Audiences followed Meredith Grey through those personal and professional struggles, including the devastating death of her husband, Dr. Derek “McDreamy” Shepherd. That was brutal, but she survived, and has been successfully managing life as a single mother of three children while holding her position as Chief of General Surgery at Grey Sloan Memorial. Now Meredith has lost that status in a power struggle with her former mentor, the very person who gave her the job. There’s been so much natural progression for Meredith and her colleagues that happens when you stay in one place for so long. However, the recent upheaval of several staff positions banks a certain question. With so much focus on job shifts in order to improve hospital care, is the focus on actual hospital care completely lost on viewers?

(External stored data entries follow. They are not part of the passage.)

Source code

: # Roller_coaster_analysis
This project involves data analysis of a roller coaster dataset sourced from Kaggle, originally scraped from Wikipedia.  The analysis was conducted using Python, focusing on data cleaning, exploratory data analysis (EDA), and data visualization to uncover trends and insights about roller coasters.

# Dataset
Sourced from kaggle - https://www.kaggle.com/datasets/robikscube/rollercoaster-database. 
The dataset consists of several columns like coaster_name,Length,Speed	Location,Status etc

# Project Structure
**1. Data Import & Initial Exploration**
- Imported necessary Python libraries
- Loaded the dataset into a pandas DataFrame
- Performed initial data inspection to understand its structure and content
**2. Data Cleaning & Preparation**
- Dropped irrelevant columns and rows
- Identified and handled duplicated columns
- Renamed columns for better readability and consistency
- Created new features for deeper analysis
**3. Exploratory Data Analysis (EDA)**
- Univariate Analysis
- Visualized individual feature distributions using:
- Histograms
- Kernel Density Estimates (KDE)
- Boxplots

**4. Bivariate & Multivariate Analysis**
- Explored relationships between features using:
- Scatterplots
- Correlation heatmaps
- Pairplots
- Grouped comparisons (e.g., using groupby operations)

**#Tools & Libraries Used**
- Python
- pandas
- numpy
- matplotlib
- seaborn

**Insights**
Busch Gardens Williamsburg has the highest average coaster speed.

On the other hand, we’ve been with most of these characters for the last thirteen years. Their evolution is what has dictated their current staff positions. Alex Karev the skeevy intern from the wrong side of the tracks became Alex Karev, trusted pediatric surgeon. Who would have guessed his calling would be working with children. As Webber’s protegee, Bailey was always destined to run the hospital. However, in coming into her own as a doctor and a woman her views on administration and hospital policy were her own, not those of her mentor. Even more surprising is the combination of the women who are leading the hospital changes: Bailey, Catherine, and April. These are three diverse women with completely different backgrounds and approaches to medicine who have one thing in common. They know what struggle feels like, what being knocked down feels like. They’ve used their experiences to try to implement effective change in hospital policy, even if it unfavorable. Yet it is an administrative change which affects the teaching program, not a new or innovative change in medical procedures.
I can’t remember the last time a medical case made on Grey’s Anatomy made a truly significant impact on my long-term memory. The woman with a pipe through her body who appeared in Season 2 just as Meredith was going through emotional upheaval was so significant she returned for a guest appearance in Season 3. Derek’s impossible tumor surgery in the middle of a power struggle with Webber, who had recently relapsed into his alcoholism; that was so important to the narrative the tumor diagram literally stayed on Derek and Meredith’s bedroom wall. We remembered their names, and we remembered how the doctor’s behavior shifted because of those patients. Now it seems we only get the latter half of this equation. After thirteen seasons it may not be realistic to expect to have more focus on the patient and their case instead of the doctors, but more effort towards this in future episodes couldn’t hurt.
Let’s start a discussion. Has the drama strayed from one of its original concepts? Is that a bad thing?